- _Exercise brief_
Look through the data below and, wherever a line carries the word "subsection", please copy that line.

START Supplied data

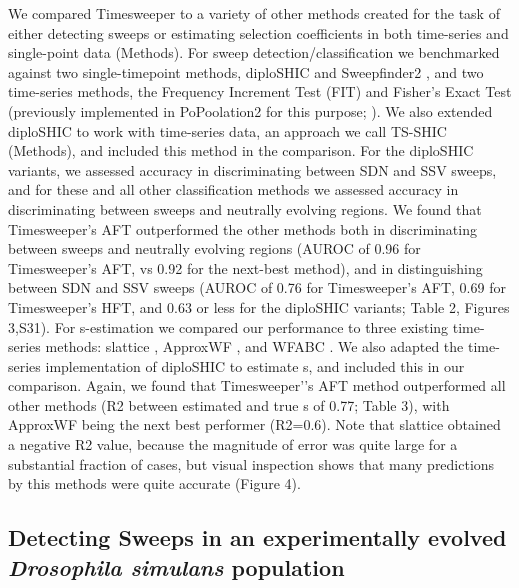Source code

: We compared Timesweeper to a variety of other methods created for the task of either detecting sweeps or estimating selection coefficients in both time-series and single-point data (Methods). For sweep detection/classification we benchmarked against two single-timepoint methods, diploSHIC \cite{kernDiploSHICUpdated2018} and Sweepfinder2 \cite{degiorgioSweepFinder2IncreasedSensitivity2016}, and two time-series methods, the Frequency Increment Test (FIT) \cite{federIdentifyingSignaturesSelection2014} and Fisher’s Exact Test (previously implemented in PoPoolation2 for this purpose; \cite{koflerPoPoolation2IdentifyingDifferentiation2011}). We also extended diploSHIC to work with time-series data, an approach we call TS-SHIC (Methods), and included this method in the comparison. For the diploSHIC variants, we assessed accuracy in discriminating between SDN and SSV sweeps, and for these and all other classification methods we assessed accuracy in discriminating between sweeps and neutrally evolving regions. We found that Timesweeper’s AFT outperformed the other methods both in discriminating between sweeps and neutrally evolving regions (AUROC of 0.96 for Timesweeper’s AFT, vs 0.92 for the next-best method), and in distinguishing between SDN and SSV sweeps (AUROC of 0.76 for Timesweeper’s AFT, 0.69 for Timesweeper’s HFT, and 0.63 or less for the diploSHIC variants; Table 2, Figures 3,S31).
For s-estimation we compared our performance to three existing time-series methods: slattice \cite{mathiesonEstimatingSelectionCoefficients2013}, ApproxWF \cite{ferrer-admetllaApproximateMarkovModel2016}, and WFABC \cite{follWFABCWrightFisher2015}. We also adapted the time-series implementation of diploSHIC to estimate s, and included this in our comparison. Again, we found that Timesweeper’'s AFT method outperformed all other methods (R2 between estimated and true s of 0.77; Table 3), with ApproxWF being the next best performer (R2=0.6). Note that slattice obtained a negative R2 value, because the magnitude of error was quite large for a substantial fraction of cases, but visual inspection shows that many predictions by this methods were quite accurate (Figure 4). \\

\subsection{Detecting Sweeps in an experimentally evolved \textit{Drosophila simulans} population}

END Supplied data
START Supplied data

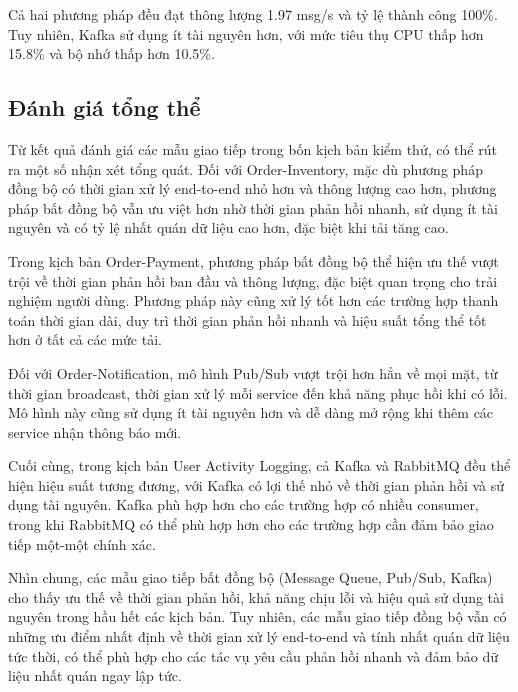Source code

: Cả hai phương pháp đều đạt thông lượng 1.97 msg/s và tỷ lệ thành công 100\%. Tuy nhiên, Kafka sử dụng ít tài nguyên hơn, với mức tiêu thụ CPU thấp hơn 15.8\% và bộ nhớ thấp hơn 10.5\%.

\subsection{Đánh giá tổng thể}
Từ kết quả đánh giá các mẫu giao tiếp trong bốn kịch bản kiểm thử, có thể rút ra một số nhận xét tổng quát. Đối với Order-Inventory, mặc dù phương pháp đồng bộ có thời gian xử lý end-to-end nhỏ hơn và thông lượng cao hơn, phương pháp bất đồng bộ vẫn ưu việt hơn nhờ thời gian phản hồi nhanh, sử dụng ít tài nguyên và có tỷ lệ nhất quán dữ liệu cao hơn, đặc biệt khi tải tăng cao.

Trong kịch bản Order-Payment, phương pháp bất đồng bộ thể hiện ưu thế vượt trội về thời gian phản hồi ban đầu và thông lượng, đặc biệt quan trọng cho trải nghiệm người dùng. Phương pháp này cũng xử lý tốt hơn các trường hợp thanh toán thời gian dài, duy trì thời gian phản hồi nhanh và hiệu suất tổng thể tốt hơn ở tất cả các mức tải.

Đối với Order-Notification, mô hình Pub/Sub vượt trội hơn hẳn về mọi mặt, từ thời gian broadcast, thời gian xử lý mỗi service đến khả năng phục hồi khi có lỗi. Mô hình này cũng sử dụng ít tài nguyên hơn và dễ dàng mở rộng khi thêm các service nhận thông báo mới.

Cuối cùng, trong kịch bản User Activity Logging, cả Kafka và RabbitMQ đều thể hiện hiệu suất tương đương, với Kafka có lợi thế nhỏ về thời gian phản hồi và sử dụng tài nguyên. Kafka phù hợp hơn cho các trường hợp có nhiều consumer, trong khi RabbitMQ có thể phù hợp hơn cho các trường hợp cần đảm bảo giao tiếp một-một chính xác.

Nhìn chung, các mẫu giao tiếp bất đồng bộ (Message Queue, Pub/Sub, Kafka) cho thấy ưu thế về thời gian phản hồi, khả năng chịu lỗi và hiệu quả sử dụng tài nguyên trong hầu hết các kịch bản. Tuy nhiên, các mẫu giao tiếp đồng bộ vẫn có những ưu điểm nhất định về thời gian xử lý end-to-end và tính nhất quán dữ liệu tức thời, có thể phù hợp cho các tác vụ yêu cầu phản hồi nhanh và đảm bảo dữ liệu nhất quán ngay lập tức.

END Supplied data
START Supplied data

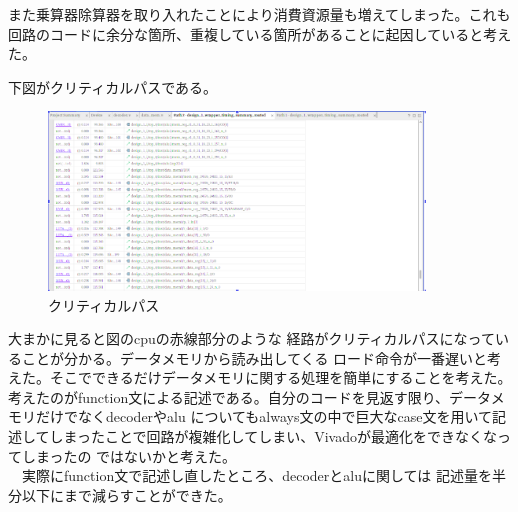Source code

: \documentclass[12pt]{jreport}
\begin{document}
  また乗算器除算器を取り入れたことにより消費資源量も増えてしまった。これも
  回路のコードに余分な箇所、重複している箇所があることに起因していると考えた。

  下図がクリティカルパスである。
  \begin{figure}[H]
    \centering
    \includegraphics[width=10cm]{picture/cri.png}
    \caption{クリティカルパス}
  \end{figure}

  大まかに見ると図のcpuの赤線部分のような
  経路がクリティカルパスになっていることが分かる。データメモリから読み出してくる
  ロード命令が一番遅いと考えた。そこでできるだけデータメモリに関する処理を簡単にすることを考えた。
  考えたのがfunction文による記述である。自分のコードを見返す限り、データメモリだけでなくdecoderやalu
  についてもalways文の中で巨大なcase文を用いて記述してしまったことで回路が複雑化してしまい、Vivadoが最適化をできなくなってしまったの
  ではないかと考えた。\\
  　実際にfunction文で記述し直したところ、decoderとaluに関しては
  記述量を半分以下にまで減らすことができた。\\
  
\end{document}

END Supplied data

- _Solution for this problem_
\subsection{Detecting Sweeps in an experimentally evolved \textit{Drosophila simulans} population}
\subsection{Đánh giá tổng thể}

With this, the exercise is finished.